INPUT: Begin
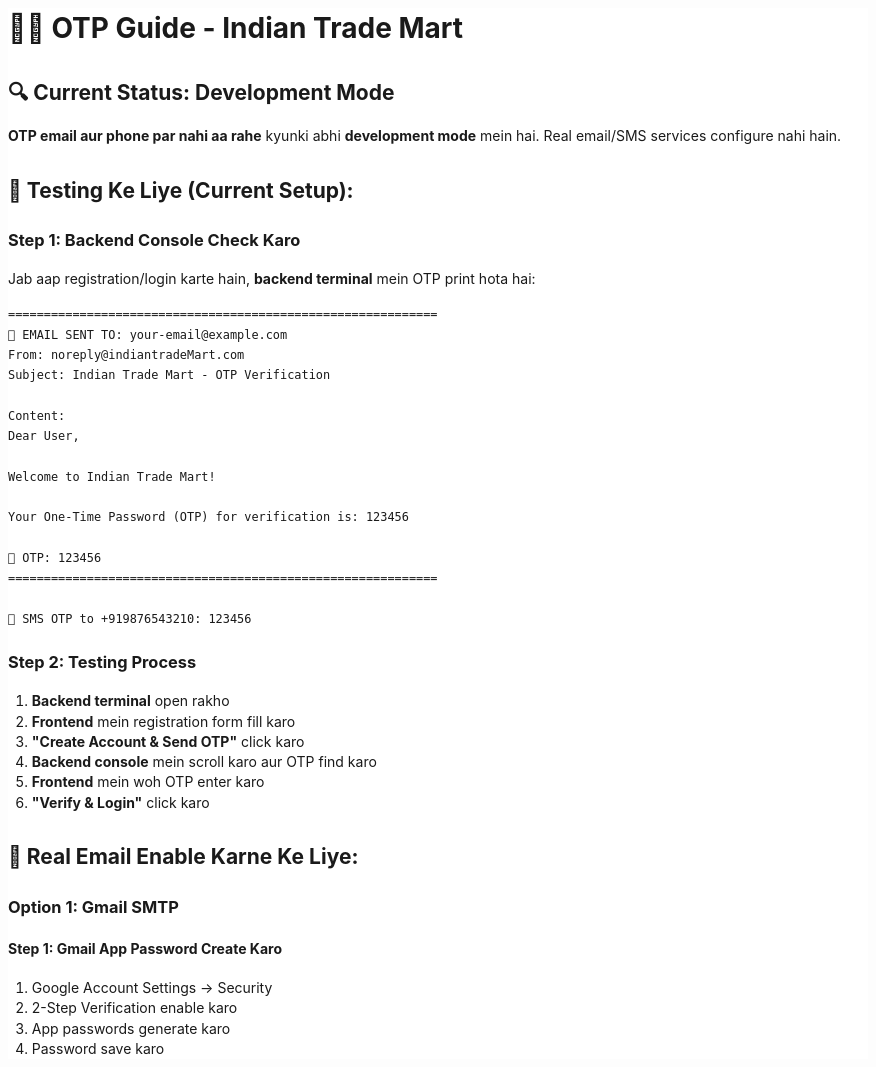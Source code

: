 # 📧📱 OTP Guide - Indian Trade Mart

## 🔍 **Current Status: Development Mode**

**OTP email aur phone par nahi aa rahe** kyunki abhi **development mode** mein hai. Real email/SMS services configure nahi hain.

## 🧪 **Testing Ke Liye (Current Setup):**

### **Step 1: Backend Console Check Karo**
Jab aap registration/login karte hain, **backend terminal** mein OTP print hota hai:

```
============================================================
📧 EMAIL SENT TO: your-email@example.com
From: noreply@indiantradeMart.com
Subject: Indian Trade Mart - OTP Verification

Content:
Dear User,

Welcome to Indian Trade Mart!

Your One-Time Password (OTP) for verification is: 123456

🔑 OTP: 123456
============================================================

📱 SMS OTP to +919876543210: 123456
```

### **Step 2: Testing Process**
1. **Backend terminal** open rakho
2. **Frontend** mein registration form fill karo
3. **"Create Account & Send OTP"** click karo
4. **Backend console** mein scroll karo aur OTP find karo
5. **Frontend** mein woh OTP enter karo
6. **"Verify & Login"** click karo

## 📧 **Real Email Enable Karne Ke Liye:**

### **Option 1: Gmail SMTP**

#### **Step 1: Gmail App Password Create Karo**
1. Google Account Settings → Security
2. 2-Step Verification enable karo
3. App passwords generate karo
4. Password save karo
INPUT: End
### WHAT IS NEEDED
Make an exact copy of the records, pictures excluded.

### SOLVED EXERCISE
Source code

: # 📧📱 OTP Guide - Indian Trade Mart

## 🔍 **Current Status: Development Mode**

**OTP email aur phone par nahi aa rahe** kyunki abhi **development mode** mein hai. Real email/SMS services configure nahi hain.

## 🧪 **Testing Ke Liye (Current Setup):**

### **Step 1: Backend Console Check Karo**
Jab aap registration/login karte hain, **backend terminal** mein OTP print hota hai:

```
============================================================
📧 EMAIL SENT TO: your-email@example.com
From: noreply@indiantradeMart.com
Subject: Indian Trade Mart - OTP Verification

Content:
Dear User,

Welcome to Indian Trade Mart!

Your One-Time Password (OTP) for verification is: 123456

🔑 OTP: 123456
============================================================

📱 SMS OTP to +919876543210: 123456
```

### **Step 2: Testing Process**
1. **Backend terminal** open rakho
2. **Frontend** mein registration form fill karo
3. **"Create Account & Send OTP"** click karo
4. **Backend console** mein scroll karo aur OTP find karo
5. **Frontend** mein woh OTP enter karo
6. **"Verify & Login"** click karo

## 📧 **Real Email Enable Karne Ke Liye:**

### **Option 1: Gmail SMTP**

#### **Step 1: Gmail App Password Create Karo**
1. Google Account Settings → Security
2. 2-Step Verification enable karo
3. App passwords generate karo
4. Password save karo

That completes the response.